Так она то появлялась в Берлине, то уезжала из него, то приходила, то уходила из частных домов и наемных квартир, проходя сквозь сознание эмигрантской общины как живой призрак ушедшего прошлого, призрак, который шептал слова надежды, но не открывал, что таит будущее.
7 Рассказ о спасении
Случилось так, что именно в тиши апартаментов семейства фон Клейст претендентка на княжеский титул поведала то, что она назвала сказанием о своем спасении из бойни в Екатеринбурге. Она всегда неохотно соглашалась говорить на эту тему, и когда ей случалось делать это, разговор сопровождался всплеском эмоций и неприкрытым горем, то и дело сопровождался слезами. «Я прошла через все, – говорила она бывало, – через грязь и все прочее, через все, что только можно вообразить!» {1} Рассказ носил обрывочный характер, и тем, кто на начальном этапе поверил ей, а главным образом барону фон Клейсту, который, как отмечала его жена, «старательно записывал все, что она говорила» в ходе длившихся часами бесед, приходилось ждать недели и даже месяцы, прежде чем она добавляла еще несколько фраз {2}. Зинаида Толстая и Клара Пойтерт дополняли то, что было рассказано ею, подробностями, которые смогли узнать от нее, и все это соединялось одно с другим в попытке создать последовательное изложение событий. {3} Оправдание такому недостоверному, бессвязному и изобилующему противоречиями повествованию люди, поверившие ей, видели в душевных и физических травмах, которые получила девушка. Ее противники относились к этому рассказу как к абсолютной фальшивке.

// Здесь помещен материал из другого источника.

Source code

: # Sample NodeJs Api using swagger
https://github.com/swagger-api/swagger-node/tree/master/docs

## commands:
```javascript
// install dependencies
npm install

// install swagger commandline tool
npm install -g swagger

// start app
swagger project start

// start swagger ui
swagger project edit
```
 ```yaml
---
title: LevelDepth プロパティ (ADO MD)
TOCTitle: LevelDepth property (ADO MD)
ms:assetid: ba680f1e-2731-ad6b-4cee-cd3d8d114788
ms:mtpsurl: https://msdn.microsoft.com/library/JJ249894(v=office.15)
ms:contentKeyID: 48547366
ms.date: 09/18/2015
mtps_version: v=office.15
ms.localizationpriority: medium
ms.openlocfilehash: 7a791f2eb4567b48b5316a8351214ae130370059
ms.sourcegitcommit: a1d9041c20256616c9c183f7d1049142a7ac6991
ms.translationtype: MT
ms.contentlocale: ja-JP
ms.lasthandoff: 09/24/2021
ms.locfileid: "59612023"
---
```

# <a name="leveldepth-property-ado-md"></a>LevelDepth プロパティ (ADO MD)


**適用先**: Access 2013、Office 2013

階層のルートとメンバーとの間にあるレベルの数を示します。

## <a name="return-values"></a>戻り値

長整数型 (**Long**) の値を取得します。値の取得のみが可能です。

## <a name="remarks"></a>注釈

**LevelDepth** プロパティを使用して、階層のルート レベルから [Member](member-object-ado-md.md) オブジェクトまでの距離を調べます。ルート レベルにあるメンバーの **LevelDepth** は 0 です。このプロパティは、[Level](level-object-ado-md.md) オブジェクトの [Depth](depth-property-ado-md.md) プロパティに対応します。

Фрейлейн Анни рассказала кое-что о екатеринбургском периоде, сказав, что жизнь в доме Ипатьева была «сущим адом», где «солдаты были свирепы с нами, как дикие звери» {4}. Казнь была проведена быстро и без пре-дупреждения. «Когда нас начали убивать, – так сказала она барону фон Клейсту, – я спряталась за спиной своей сестры Татьяны, которая сразу же была убита. Тут я получила сильный удар и потеряла сознание» {5}. Однако другому своему стороннику она с не меньшей убежденностью говорила следующее: «Я помню только, как я стояла рядом со своей сестрой Ольгой и старалась укрыться за ее плечом» {6}. Кларе Пойтерт она сказала, что была ранена выстрелом, прежде чем «получив удар, упала на пол» и окончательно потеряла сознание {7}. Несколькими годами позже ею было добавлено: «Я потеряла сознание, все померкло, и посыпались звезды из глаз, а в ушах возник сильный шум» {8}. Также отличались друг от друга и объяснения, которые она давала полученным ею ранениям. Как-то она сказала следующее: «Меня несколько раз ранило, и я потеряла сознание» {9}. Пойтерт она заявила следующее: «Я была ранена в руку и в районе уха в голову, затем меня сбили с ног и, упав на пол, я потеряла сознание {10}. Она даже настаивала на том, что у нее было «огнестрельное ранение в шею», и это несмотря на то что следов, оставленных такой раной, найдено не было {11}.